No Estado de São Paulo, onde o ensino de filosofia já faz parte das grades curriculares, não é diferente. O grande desafio é oferecer ao aluno do Ensino Médio, educado por este Estado, uma formação crítica ao mesmo tempo em que ele se integre à proposta econômica. De acordo com a LDB, aluno deve possuir ao final do ensino básico três finalidades da proposta universal: (a) a consolidação e o aprofundamento dos conhecimentos adquiridos; (b) a preparação básica para o trabalho e a cidadania; e (c) o aprimoramento do educando como pessoa humana, incluindo aqui a formação ética, a autonomia e o pensamento crítico (Art. 35 da LDB, itens I, II e III). Das duas primeiras propostas as disciplinas curriculares presentes a tempos na grade dão conta por meio da inter e transdisciplinaridades.

Na última, a filosofia é requisitada à grade. Porém, o desafio repousa justamente em propor um ensino que forme um sujeito crítico, autônomo e ético por uma proposta paradoxal, cuja relação humanidade e trabalho não se complentam mutuamente, tendo como pressuposto exatamente um sistema econômico que não visa o indivíduo, mas sim a produção. Em que ele não é sujeito, mas apenas objeto de realização.

Explicitar os contraste da realidade ao aluno, por meio das intolerâncias, dos abusos e dos descasos e ao mesmo tempo lhe dizer que para uma existência digna é preciso associar-se ao sistema, é um papel que a filosofia não fará com tanta tranqüilidade, isto é, sem que se ponha em jogo a própria crítica como ato intrínseco à filosofia, ao menos para aqueles professores que reconhecem no sujeito o valor da ação em sociedade.

O professor de filosofia colocado como deve ser, ou seja, o observador racional das indicações do pensamento humano e não o historiador desse pensamento, dilui-se na proposta. Pois, ensinar filosofia sem filosofar e filosofar sem ensinar filosofia não é parte da Filosofia (APIS, 2004, P. 308). Mas então qual é a proposta do ensino filosófico que atende às Diretrizes de Base? Não há, por princípio, transferência de conhecimento, mas há a construção do conhecimento, e este se constrói pelo exercício da crítica pessoal dos limites e possibilidades que podem ser alcançadas ou transformadas pelo próprio aluno.

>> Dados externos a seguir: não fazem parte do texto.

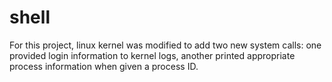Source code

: # shell
For this project, linux kernel was modified to add two new system calls: one provided login information to kernel logs, another printed appropriate process information when given a process ID. 
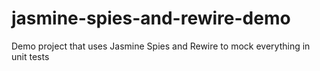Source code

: # jasmine-spies-and-rewire-demo
Demo project that uses Jasmine Spies and Rewire to mock everything in unit tests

Diria Platão, os filósofos “ao reconhecerem que a filosofia vem se apossar de sua alma nesse estado [apreciar as coisas por intermédio do corpo], consolam-na suavemente e trabalham em liberdade fazendo-a ver que os olhos do corpo estão repletos de ilusões, bem como seus ouvidos e todos os outros sentidos, e a advertem de que não os utilizem mais do seja o seu próprio, quando tiver analisado bem dentro dela mesma o que cada coisa é em sua essência, e esteja convencida de que tudo o que analisa pelo meio que for, ao mudar segundo esse intermediário, nada tem de verdadeiro” (PLATÃO, 1999, P. 149).

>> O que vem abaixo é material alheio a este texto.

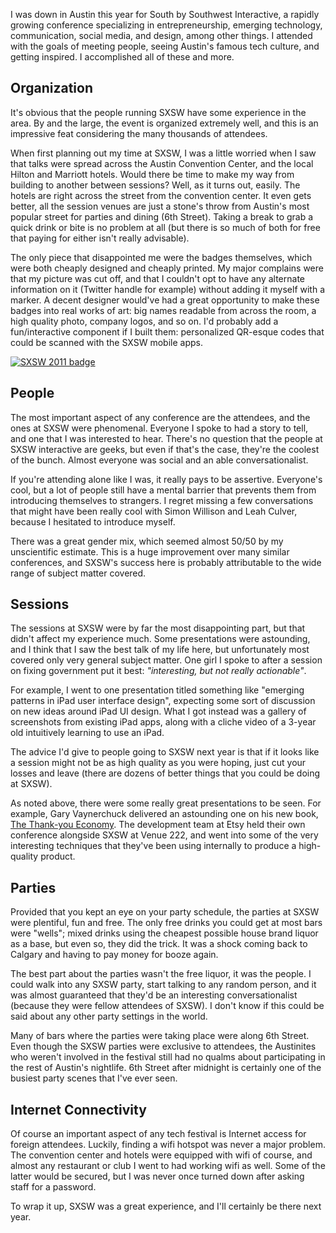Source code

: I was down in Austin this year for South by Southwest Interactive, a rapidly growing conference specializing in entrepreneurship, emerging technology, communication, social media, and design, among other things. I attended with the goals of meeting people, seeing Austin's famous tech culture, and getting inspired. I accomplished all of these and more.

Organization
------------

It's obvious that the people running SXSW have some experience in the area. By and the large, the event is organized extremely well, and this is an impressive feat considering the many thousands of attendees.

When first planning out my time at SXSW, I was a little worried when I saw that talks were spread across the Austin Convention Center, and the local Hilton and Marriott hotels. Would there be time to make my way from building to another between sessions? Well, as it turns out, easily. The hotels are right across the street from the convention center. It even gets better, all the session venues are just a stone's throw from Austin's most popular street for parties and dining (6th Street). Taking a break to grab a quick drink or bite is no problem at all (but there is so much of both for free that paying for either isn't really advisable).

The only piece that disappointed me were the badges themselves, which were both cheaply designed and cheaply printed. My major complains were that my picture was cut off, and that I couldn't opt to have any alternate information on it (Twitter handle for example) without adding it myself with a marker. A decent designer would've had a great opportunity to make these badges into real works of art: big names readable from across the room, a high quality photo, company logos, and so on. I'd probably add a fun/interactive component if I built them: personalized QR-esque codes that could be scanned with the SXSW mobile apps.

<a href="http://www.flickr.com/photos/brandurleach/5518093354/"><img src="https://farm6.static.flickr.com/5171/5518093354_8e389682c4.jpg" alt="SXSW 2011 badge" /></a>

People
------

The most important aspect of any conference are the attendees, and the ones at SXSW were phenomenal. Everyone I spoke to had a story to tell, and one that I was interested to hear. There's no question that the people at SXSW interactive are geeks, but even if that's the case, they're the coolest of the bunch. Almost everyone was social and an able conversationalist.

If you're attending alone like I was, it really pays to be assertive. Everyone's cool, but a lot of people still have a mental barrier that prevents them from introducing themselves to strangers. I regret missing a few conversations that might have been really cool with Simon Willison and Leah Culver, because I hesitated to introduce myself.

There was a great gender mix, which seemed almost 50/50 by my unscientific estimate. This is a huge improvement over many similar conferences, and SXSW's success here is probably attributable to the wide range of subject matter covered.

Sessions
--------

The sessions at SXSW were by far the most disappointing part, but that didn't affect my experience much. Some presentations were astounding, and I think that I saw the best talk of my life here, but unfortunately most covered only very general subject matter. One girl I spoke to after a session on fixing government put it best: _"interesting, but not really actionable"_.

For example, I went to one presentation titled something like "emerging patterns in iPad user interface design", expecting some sort of discussion on new ideas around iPad UI design. What I got instead was a gallery of screenshots from existing iPad apps, along with a cliche video of a 3-year old intuitively learning to use an iPad.

The advice I'd give to people going to SXSW next year is that if it looks like a session might not be as high quality as you were hoping, just cut your losses and leave (there are dozens of better things that you could be doing at SXSW).

As noted above, there were some really great presentations to be seen. For example, Gary Vaynerchuck delivered an astounding one on his new book, [The Thank-you Economy](http://thankyoueconomybook.com/). The development team at Etsy held their own conference alongside SXSW at Venue 222, and went into some of the very interesting techniques that they've been using internally to produce a high-quality product.

Parties
-------

Provided that you kept an eye on your party schedule, the parties at SXSW were plentiful, fun and free. The only free drinks you could get at most bars were "wells"; mixed drinks using the cheapest possible house brand liquor as a base, but even so, they did the trick. It was a shock coming back to Calgary and having to pay money for booze again.

The best part about the parties wasn't the free liquor, it was the people. I could walk into any SXSW party, start talking to any random person, and it was almost guaranteed that they'd be an interesting conversationalist (because they were fellow attendees of SXSW). I don't know if this could be said about any other party settings in the world.

Many of bars where the parties were taking place were along 6th Street. Even though the SXSW parties were exclusive to attendees, the Austinites who weren't involved in the festival still had no qualms about participating in the rest of Austin's nightlife. 6th Street after midnight is certainly one of the busiest party scenes that I've ever seen.

Internet Connectivity
---------------------

Of course an important aspect of any tech festival is Internet access for foreign attendees. Luckily, finding a wifi hotspot was never a major problem. The convention center and hotels were equipped with wifi of course, and almost any restaurant or club I went to had working wifi as well. Some of the latter would be secured, but I was never once turned down after asking staff for a password.

To wrap it up, SXSW was a great experience, and I'll certainly be there next year.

A crítica não é relevante para a filosofia, ela é predicado. Para a ação filosófica, problematizar é o meio de compreensão da realidade, mas convergir ou divergir nem sempre é a solução. Daí, pois, que ensinar filosofia é procurar fugir ao sofismo. A história da filosofia ensina ao filósofo que o pensamento filosófico é, sobretudo, provocação. E isto quando colocado em sala de aula gera compreensão da realidade. Não se trata, portanto, aos olhos do professor filósofo, de propor uma crítica pela crítica, mas antes fazer perceber que em estando o aluno inserido nesta realidade, como deve ser, ele é sujeito do próprio conhecimento e, portanto, agente em sua realidade à medida que converge este conhecimento para a compreensão e a transformação de si e da própria realidade.

A crítica foge do paradoxo no momento em que o aluno se reconhece de modo consciente como integrado ao sistema e que as próprias deliberações, resultado de um pensamento crítico, a favor ou contra, sejam para ele os exercícios da sua própria autonomia. Contudo, é também papel do professor filósofo distinguir ao aluno que a autonomia não pode ser direcionada ao individualismo hedonista, mas antes uma ação ética que não pode se afastar do outro.

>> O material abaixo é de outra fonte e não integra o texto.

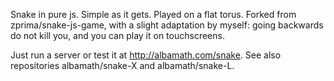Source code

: Snake in pure js. Simple as it gets. Played on a flat torus.
Forked from zprima/snake-js-game, with a slight adaptation by myself: going backwards do not kill you, and you can play it on touchscreens.

Just run a server or test it at <http://albamath.com/snake>. 
See also repositories albamath/snake-X and albamath/snake-L.
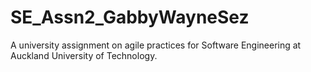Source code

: # SE_Assn2_GabbyWayneSez
A university assignment on agile practices for Software Engineering at Auckland University of Technology.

Daí a necessidade de um plano de ensino da ética, como proposta pedagógica, que tenha como objetivo a formação de um conteúdo que faça o aluno compreender que a ação ética é antes uma disposição do que o uso da razão propriamente dita. Que envolve necessariamente a noção de liberdade, de deveres, de direitos e, sobretudo, de compreensão da natureza humana, principalmente, sobre os aspectos da cultura, da moral e dos fundamentos do estado político humano.

Assim, o ensino da ética não deve ser a transferência de valores, mas um processo de construção de uma identidade crítica, isto é, o ensino da ética deve propiciar a construção de um ambiente ético onde os valores são os significados subjetivos e verdadeiros de cada um dentro do universo social. Onde não cabe a tolerância (digo tolerância, porque nela decorrem graus e em tempos de crises o grau é zero), mas apenas a aceitação, desde que tais valores não agridam a dignidade humana do outro.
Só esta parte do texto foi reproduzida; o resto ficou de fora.